Ann calls it a front bustle, and you can see a photo of hers if you scroll down almost to the bottom of this post.  This is my version.


So maybe the solution to my Japanese top was to alter the hemline. We shall see. (Note how the Supermodel Slippers add an extra elegance!) It was quick and easy to do. Ann has instructions if you fancy something similar.


3. Simple mending

I use old table napkins under the cutting board on my kitchen bench. The hems have given way. The are perfectly useable with wonky hems, but I thought a fancy border might be good. So I did.


4. Slightly more difficult mending

I love long black jumpers, which layer wonderfully, but perfect ones are very difficult to find. I was annoyed when I discovered one of my favourites had been munched. I am sure I had to darn a sock back in my Brownie days, maybe for my Thrift Badge? It gave me a vague idea of what to do. Now I have a jumper that is full of mends, rather than holes.


There will be more, as the poor thing has worn thin over the years. I took a photo showing the light coming through the jumper. You can just make out the green garden through the window!

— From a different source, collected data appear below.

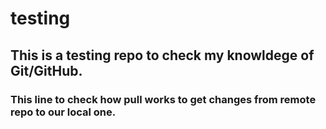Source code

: # testing
## This is a testing repo to check my knowldege of Git/GitHub.
### This line to check how pull works to get changes from remote repo to our local one.
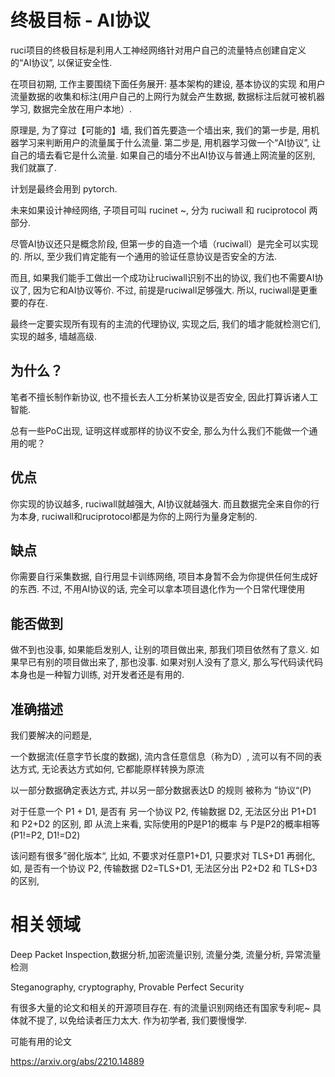# 终极目标 - AI协议

ruci项目的终极目标是利用人工神经网络针对用户自己的流量特点创建自定义的“AI协议”, 以保证安全性. 

在项目初期, 工作主要围绕下面任务展开: 基本架构的建设, 基本协议的实现 和用户流量数据的收集和标注(用户自己的上网行为就会产生数据, 数据标注后就可被机器学习, 数据完全放在用户本地）. 

原理是, 为了穿过【可能的】墙, 我们首先要造一个墙出来, 我们的第一步是, 用机器学习来判断用户的流量属于什么流量. 第二步是, 用机器学习做一个“AI协议”, 让自己的墙去看它是什么流量. 如果自己的墙分不出AI协议与普通上网流量的区别, 我们就赢了. 

计划是最终会用到 pytorch. 

未来如果设计神经网络, 子项目可叫 rucinet ~, 分为 ruciwall 和 ruciprotocol 两部分. 

尽管AI协议还只是概念阶段, 但第一步的自造一个墙（ruciwall）是完全可以实现的.  所以, 至少我们肯定能有一个通用的验证任意协议是否安全的方法. 

而且, 如果我们能手工做出一个成功让ruciwall识别不出的协议, 我们也不需要AI协议了, 因为它和AI协议等价. 不过, 前提是ruciwall足够强大. 所以, ruciwall是更重要的存在. 

最终一定要实现所有现有的主流的代理协议, 实现之后, 我们的墙才能就检测它们, 
实现的越多, 墙越高级.  

## 为什么？

笔者不擅长制作新协议, 也不擅长去人工分析某协议是否安全, 因此打算诉诸人工智能. 

总有一些PoC出现, 证明这样或那样的协议不安全, 那么为什么我们不能做一个通用的呢？

## 优点

你实现的协议越多, ruciwall就越强大, AI协议就越强大. 而且数据完全来自你的行为本身, ruciwall和ruciprotocol都是为你的上网行为量身定制的. 

## 缺点

你需要自行采集数据, 自行用显卡训练网络, 项目本身暂不会为你提供任何生成好的东西. 
不过, 不用AI协议的话, 完全可以拿本项目退化作为一个日常代理使用



## 能否做到

做不到也没事, 如果能启发别人, 让别的项目做出来, 那我们项目依然有了意义. 
如果早已有别的项目做出来了, 那也没事. 
如果对别人没有了意义, 那么写代码读代码本身也是一种智力训练, 对开发者还是有用的. 


## 准确描述

我们要解决的问题是, 

一个数据流(任意字节长度的数据), 流内含任意信息（称为D）, 流可以有不同的表达方式, 无论表达方式如何, 它都能原样转换为原流

以一部分数据确定表达方式, 并以另一部分数据表达D 的规则 被称为 ”协议“(P)

对于任意一个 P1 + D1, 是否有 另一个协议 P2, 传输数据 D2, 无法区分出 P1+D1 和 P2+D2 的区别, 
即 从流上来看, 实际使用的P是P1的概率 与 P是P2的概率相等
(P1!=P2, D1!=D2)

该问题有很多”弱化版本“, 比如, 不要求对任意P1+D1, 只要求对 TLS+D1
再弱化, 如, 是否有一个协议 P2, 传输数据 D2=TLS+D1,  无法区分出 P2+D2 和 TLS+D3 的区别, 



# 相关领域

Deep Packet Inspection,数据分析,加密流量识别, 流量分类, 流量分析, 异常流量检测

Steganography, cryptography, Provable Perfect Security 

有很多大量的论文和相关的开源项目存在. 有的流量识别网络还有国家专利呢~
具体就不提了, 以免给读者压力太大. 作为初学者, 我们要慢慢学. 

可能有用的论文

https://arxiv.org/abs/2210.14889

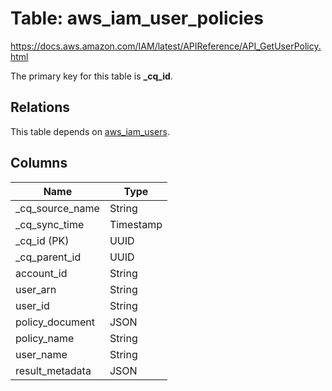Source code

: # Table: aws_iam_user_policies

https://docs.aws.amazon.com/IAM/latest/APIReference/API_GetUserPolicy.html

The primary key for this table is **_cq_id**.

## Relations

This table depends on [aws_iam_users](aws_iam_users.md).

## Columns

| Name          | Type          |
| ------------- | ------------- |
|_cq_source_name|String|
|_cq_sync_time|Timestamp|
|_cq_id (PK)|UUID|
|_cq_parent_id|UUID|
|account_id|String|
|user_arn|String|
|user_id|String|
|policy_document|JSON|
|policy_name|String|
|user_name|String|
|result_metadata|JSON|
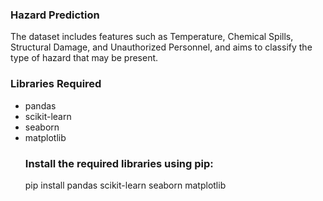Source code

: ### Hazard Prediction
The dataset includes features such as Temperature, Chemical Spills, Structural Damage, and Unauthorized Personnel, and aims to classify the type of hazard that may be present.

### Libraries Required
<ul><li>pandas</li>
<li>scikit-learn</li>
<li>seaborn</li>
<li>matplotlib</li>
  
### Install the required libraries using pip:
pip install pandas scikit-learn seaborn matplotlib

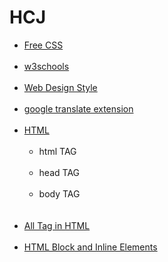 # HCJ

<ul>
  <li><a href="https://www.free-css.com/free-css-templates">Free CSS</a></li><br>
  <li><a href="https://www.w3schools.com/">w3schools</a></li><br>
  <li><a href="https://laman7.com/website-design-style/">Web Design Style</a></li><br>
  <li><a href="https://chrome.google.com/webstore/detail/google-translate/aapbdbdomjkkjkaonfhkkikfgjllcleb?hl=en">google translate extension</a></li><br>
  <li><a href="https://www.w3schools.com/html/">HTML</a>
    <br>
    <br>
    <ul>
      <li>html TAG</li><br>
      <li>head TAG</li><br>
      <li>body TAG</li><br>
    </ul>
  </li><br>
  <li><a href="https://www.w3schools.com/tags/default.asp">All Tag in HTML</a></li><br>
  <li><a href="https://www.w3schools.com/html/html_blocks.asp">HTML Block and Inline Elements</a></li><br>
</ul>
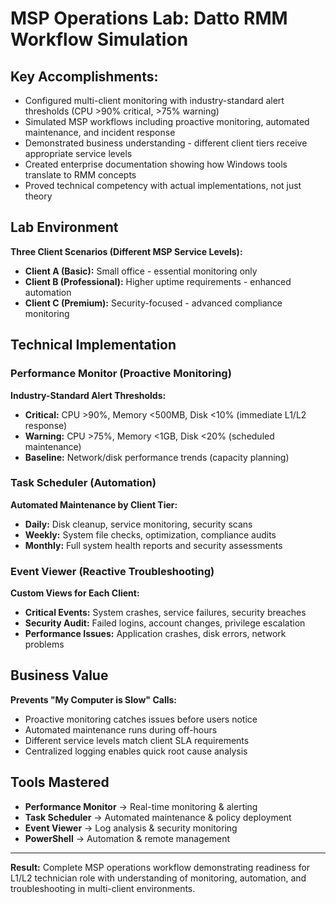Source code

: # MSP Operations Lab: Datto RMM Workflow Simulation

## Key Accomplishments:
* Configured multi-client monitoring with industry-standard alert thresholds (CPU >90% critical, >75% warning)
* Simulated MSP workflows including proactive monitoring, automated maintenance, and incident response
* Demonstrated business understanding - different client tiers receive appropriate service levels
* Created enterprise documentation showing how Windows tools translate to RMM concepts
* Proved technical competency with actual implementations, not just theory

## Lab Environment
**Three Client Scenarios (Different MSP Service Levels):**
* **Client A (Basic):** Small office - essential monitoring only
* **Client B (Professional):** Higher uptime requirements - enhanced automation  
* **Client C (Premium):** Security-focused - advanced compliance monitoring

## Technical Implementation

### Performance Monitor (Proactive Monitoring)
**Industry-Standard Alert Thresholds:**
- **Critical:** CPU >90%, Memory <500MB, Disk <10% (immediate L1/L2 response)
- **Warning:** CPU >75%, Memory <1GB, Disk <20% (scheduled maintenance)
- **Baseline:** Network/disk performance trends (capacity planning)

### Task Scheduler (Automation)
**Automated Maintenance by Client Tier:**
- **Daily:** Disk cleanup, service monitoring, security scans
- **Weekly:** System file checks, optimization, compliance audits  
- **Monthly:** Full system health reports and security assessments

### Event Viewer (Reactive Troubleshooting)
**Custom Views for Each Client:**
- **Critical Events:** System crashes, service failures, security breaches
- **Security Audit:** Failed logins, account changes, privilege escalation
- **Performance Issues:** Application crashes, disk errors, network problems

## Business Value
**Prevents "My Computer is Slow" Calls:**
- Proactive monitoring catches issues before users notice
- Automated maintenance runs during off-hours  
- Different service levels match client SLA requirements
- Centralized logging enables quick root cause analysis

## Tools Mastered
* **Performance Monitor** → Real-time monitoring & alerting
* **Task Scheduler** → Automated maintenance & policy deployment  
* **Event Viewer** → Log analysis & security monitoring
* **PowerShell** → Automation & remote management

---
**Result:** Complete MSP operations workflow demonstrating readiness for L1/L2 technician role with understanding of monitoring, automation, and troubleshooting in multi-client environments.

You know, with all the chaos in the world, it was lovely to do some mending. I can’t mend the world, but I can mend a few little things that I come across. Someone wise on the radio was speaking about the Climate Crisis, and how we feel so overwhelmed. What can one person do? She used the analogy of the Covid-19 pandemic, where we are all doing things to slow down its spread. They might be simple things like washing our hands and not hugging people, or bigger things like self-isolation, but they are things that work. They not only help to protect us and our loved ones, but the wider ~ indeed global ~ community.

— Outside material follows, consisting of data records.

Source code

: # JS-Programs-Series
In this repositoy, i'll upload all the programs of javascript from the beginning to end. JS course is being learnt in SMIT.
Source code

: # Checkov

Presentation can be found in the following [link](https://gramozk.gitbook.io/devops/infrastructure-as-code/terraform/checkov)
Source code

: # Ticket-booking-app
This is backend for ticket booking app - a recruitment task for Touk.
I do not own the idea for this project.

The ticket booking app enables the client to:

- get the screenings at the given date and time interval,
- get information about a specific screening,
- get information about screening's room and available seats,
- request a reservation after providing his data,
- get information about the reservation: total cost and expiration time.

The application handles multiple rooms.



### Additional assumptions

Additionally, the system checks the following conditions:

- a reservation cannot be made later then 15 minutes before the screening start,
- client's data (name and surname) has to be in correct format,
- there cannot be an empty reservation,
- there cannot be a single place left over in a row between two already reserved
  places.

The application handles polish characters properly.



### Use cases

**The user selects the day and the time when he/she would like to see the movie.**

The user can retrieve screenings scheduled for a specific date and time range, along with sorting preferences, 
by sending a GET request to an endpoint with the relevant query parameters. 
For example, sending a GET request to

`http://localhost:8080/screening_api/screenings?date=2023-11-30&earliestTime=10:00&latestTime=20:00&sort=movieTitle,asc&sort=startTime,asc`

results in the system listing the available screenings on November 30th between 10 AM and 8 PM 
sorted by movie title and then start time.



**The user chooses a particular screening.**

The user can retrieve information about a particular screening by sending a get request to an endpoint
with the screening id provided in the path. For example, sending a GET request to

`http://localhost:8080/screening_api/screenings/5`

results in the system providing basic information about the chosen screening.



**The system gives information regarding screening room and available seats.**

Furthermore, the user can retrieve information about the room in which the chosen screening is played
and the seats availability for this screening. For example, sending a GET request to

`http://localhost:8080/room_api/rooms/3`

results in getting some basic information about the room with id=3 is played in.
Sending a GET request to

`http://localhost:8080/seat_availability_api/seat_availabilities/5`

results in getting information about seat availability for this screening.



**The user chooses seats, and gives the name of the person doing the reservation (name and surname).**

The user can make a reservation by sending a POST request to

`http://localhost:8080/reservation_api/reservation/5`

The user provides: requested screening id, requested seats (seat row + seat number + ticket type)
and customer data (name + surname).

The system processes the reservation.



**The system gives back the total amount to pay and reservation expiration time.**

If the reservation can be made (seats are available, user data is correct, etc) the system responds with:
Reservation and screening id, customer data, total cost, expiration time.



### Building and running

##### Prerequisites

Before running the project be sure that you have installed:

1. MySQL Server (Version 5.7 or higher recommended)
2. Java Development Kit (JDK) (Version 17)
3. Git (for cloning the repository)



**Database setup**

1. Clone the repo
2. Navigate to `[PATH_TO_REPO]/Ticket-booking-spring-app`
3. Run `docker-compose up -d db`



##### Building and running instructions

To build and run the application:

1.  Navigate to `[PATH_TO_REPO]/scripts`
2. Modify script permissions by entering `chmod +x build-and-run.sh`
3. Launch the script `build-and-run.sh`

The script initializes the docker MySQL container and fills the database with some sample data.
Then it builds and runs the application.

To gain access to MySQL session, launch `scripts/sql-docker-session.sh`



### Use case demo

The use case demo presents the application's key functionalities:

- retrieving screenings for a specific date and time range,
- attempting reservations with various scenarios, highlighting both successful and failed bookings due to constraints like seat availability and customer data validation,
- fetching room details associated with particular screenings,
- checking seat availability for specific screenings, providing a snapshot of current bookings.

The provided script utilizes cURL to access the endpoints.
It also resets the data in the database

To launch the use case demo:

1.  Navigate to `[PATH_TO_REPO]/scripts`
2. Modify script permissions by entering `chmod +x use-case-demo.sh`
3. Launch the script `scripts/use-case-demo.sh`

We won’t save the world one darn at a time, but add up all the things we do across the globe. Maybe…..

Stay well and healthy.


I have been creating some smaller abstract embroideries that I am calling ‘The jewel-sea’ series. I am going to show them off in my Letter from my Studio this weekend. Sign up if you would like a sneak peek.

By anne54

Botanic artist

32 replies on “Sewing and mending”

Love your jacket Anne. I sometimes buy pdf patterns online, I just take them to Officeworks to print out on A0 paper. Adds a little to the cost but if I love the pattern and will use it for a lot of variations it is worth it. I also prefer the copy paper to trace off (I use a lunchwrap roll for this) than tissue patterns, they are much more hardy.

Liked by 1 person

Thanks for taking the time to tell me that Jo. I had thought of Officeworks, but wondered about size and price. It’s reassuring to hear that you use them satisfactorily. Maybe I should take the plunge!

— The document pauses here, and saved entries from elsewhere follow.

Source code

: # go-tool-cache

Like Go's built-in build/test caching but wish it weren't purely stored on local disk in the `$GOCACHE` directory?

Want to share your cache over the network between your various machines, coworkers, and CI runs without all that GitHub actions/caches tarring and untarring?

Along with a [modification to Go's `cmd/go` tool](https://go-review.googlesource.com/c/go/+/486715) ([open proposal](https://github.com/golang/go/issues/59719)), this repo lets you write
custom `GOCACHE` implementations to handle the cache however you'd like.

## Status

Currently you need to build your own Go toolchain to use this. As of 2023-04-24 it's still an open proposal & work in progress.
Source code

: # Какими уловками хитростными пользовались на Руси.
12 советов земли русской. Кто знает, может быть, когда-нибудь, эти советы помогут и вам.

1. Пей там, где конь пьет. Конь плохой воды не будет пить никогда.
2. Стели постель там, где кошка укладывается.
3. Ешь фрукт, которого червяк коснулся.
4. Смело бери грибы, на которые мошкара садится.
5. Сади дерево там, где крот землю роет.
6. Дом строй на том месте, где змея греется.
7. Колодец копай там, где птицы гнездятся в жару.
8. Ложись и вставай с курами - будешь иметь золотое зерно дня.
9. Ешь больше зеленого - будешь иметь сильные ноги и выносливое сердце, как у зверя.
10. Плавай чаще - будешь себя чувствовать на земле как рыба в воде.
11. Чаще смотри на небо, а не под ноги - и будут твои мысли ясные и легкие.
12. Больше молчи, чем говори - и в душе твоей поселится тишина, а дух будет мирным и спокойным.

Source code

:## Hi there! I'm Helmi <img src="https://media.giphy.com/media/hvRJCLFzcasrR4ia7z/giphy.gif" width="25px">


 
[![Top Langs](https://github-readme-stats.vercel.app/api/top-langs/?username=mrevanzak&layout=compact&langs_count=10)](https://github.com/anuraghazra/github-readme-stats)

Hi Anne, I’m glad you and yours are well – long may it last.
I’ve used PDF patterns lots of times. I use my home printer to print them out on A4 sheets of paper, then tape the sheets together as directed. Then I cut the pattern pieces out. The main thing I’m not keen on is storing the patterns after as they don’t fold up neatly but thats not a deal breaker for me. If you have a copy shop close by, some indie patterns have started including an A0 size which means you can get most patterns on to one or two large sheets of paper which don’t need taping together. Obviously this involves the expense of the copy shop though. If you have any more specific questions I’ll be happy to help.

Liked by 1 person

Thanks for the tips. I guess I had visions of printing mountains of sheets and then having the jigsaw puzzle of taping them together. It seemed daunting! Maybe next time I will take the plunge.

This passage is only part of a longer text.